The Laocoön by Fabio Viale
The Laocoön
It was specifically conceived by the artist for the Munich square, and is the result of a creative process lasting over one year. In Viale’s characteristic style, it is the perfect synthesis of the retrieval of masterpieces of the past, updated via a semantic swerve, and of his tattooed marbles
The body of the Laocoön is tattooed with images in colour representing scenes from Dante’s Inferno, in line with the interpretation in the painting by Giovanni di Modena conserved in the church of San Petronio in Bologna, reinforcing the manic quality of Fabio Viale’s sculptural rendering and the need to establish universal cultural connections.

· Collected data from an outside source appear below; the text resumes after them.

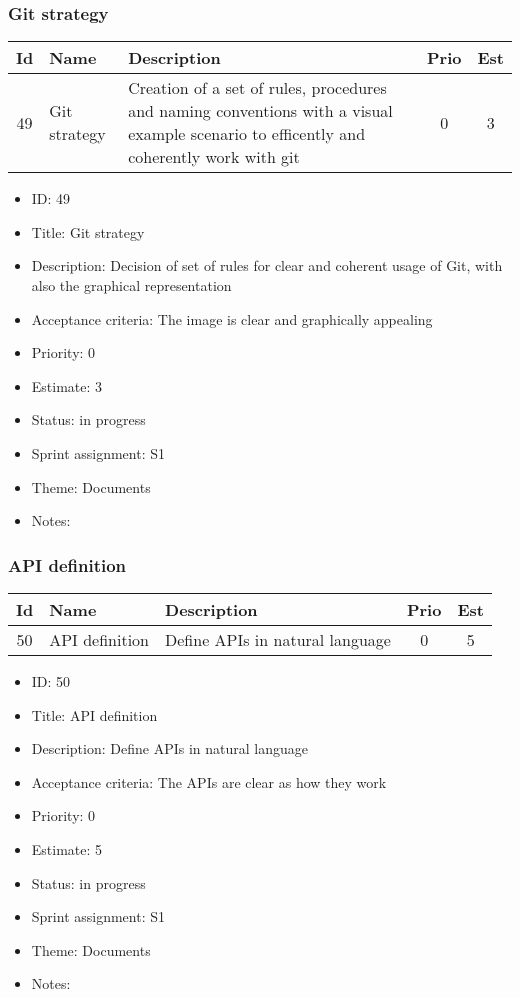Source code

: \newpage
\subsubsection{Git strategy}
\begin{tabular}{|c|m{1.5cm}|m{4cm}|c|c|}
	\hline
	\textbf{Id}&\textbf{Name}&\textbf{Description}&\textbf{Prio}&\textbf{Est}\\
	\hline
	49 & Git strategy & 
	Creation of a set of rules, procedures and naming conventions with a visual example scenario to efficently and coherently work with git &
	0 & 3 \\
	\hline
\end{tabular}
\begin{itemize}
	\item ID: 49
	\item Title: Git strategy
	\item Description: Decision of set of rules for clear and coherent usage of Git, with also the graphical representation
	\item Acceptance criteria: The image is clear and graphically appealing
	\item Priority: 0
	\item Estimate: 3
	\item Status: in progress
	\item Sprint assignment: S1
	\item Theme: Documents
	\item Notes:
\end{itemize}

\newpage
\subsubsection{API definition}
\begin{tabular}{|c|m{1.5cm}|m{4cm}|c|c|}
	\hline
	\textbf{Id}&\textbf{Name}&\textbf{Description}&\textbf{Prio}&\textbf{Est}\\
	\hline
	50 & API definition & 
	Define APIs in natural language &
	0 & 5 \\
	\hline
\end{tabular}
\begin{itemize}
	\item ID: 50
	\item Title: API definition
	\item Description: Define APIs in natural language
	\item Acceptance criteria: The APIs are clear as how they work
	\item Priority: 0
	\item Estimate: 5
	\item Status: in progress
	\item Sprint assignment: S1
	\item Theme: Documents
	\item Notes:
\end{itemize}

The first work of contemporary art to be displayed in the Königsplatz, the Laocoön, is thus set in open dialogue with the modern and contemporary art district of Munich and hence with a dimension of international proportions. The square, a symbol of democracy and a site for the encounter of ideas and cultures, performs its task with the benefit of a charge of spirituality and universal civilisation lent by the presence behind it of the Glyptothek museum, housing a large part of the art history that is so generously distributed in the region of Munich.
 
Commissioned by King Ludwig I, the Glyptothek was built in neoclassical style, starting in 1815. To date it is one of the most-visited and best-known German museums, partially as a result of the impressive building, but more importantly on account of the collection of sculptures, mosaics and reliefs from the classical period, including outstanding masterpieces such as the Barberini Faun (220 BC).
 
Accepting the invitation of the Glyptothek museum to set up a parallel between eras through the comparison of works in marble of peerless value and different poetics that could be associated by contrast, the artist has displayed new versions of the works that have marked his career. Eleven works, most of them of large dimensions, represent Viale’s entire field of exploration (including Stargate, Aeroplane, Orbital, the Nike of Samothrace, Infinity, Door Release, Venus Italica and Anchor). The exhibition allows one to appreciate the exceptional quality of the works, together with the perceptive disorientation triggered when the marble disguises itself as wood, rubber tyre, polystyrene or plastic and abandons its aura to become a ground for the clash between classical beauty and contemporary tattoos.
 
Stargate, for instance, is a sculpture of over two and a half metres high consisting of two fruit crates joined together made out of Arabescato marble from Mount Altissimo. It embodies a passage towards possible worlds, and arouses wonder about a monumentality constructed on apparently fragile sculptural balances which are in actual fact extraordinarily solid.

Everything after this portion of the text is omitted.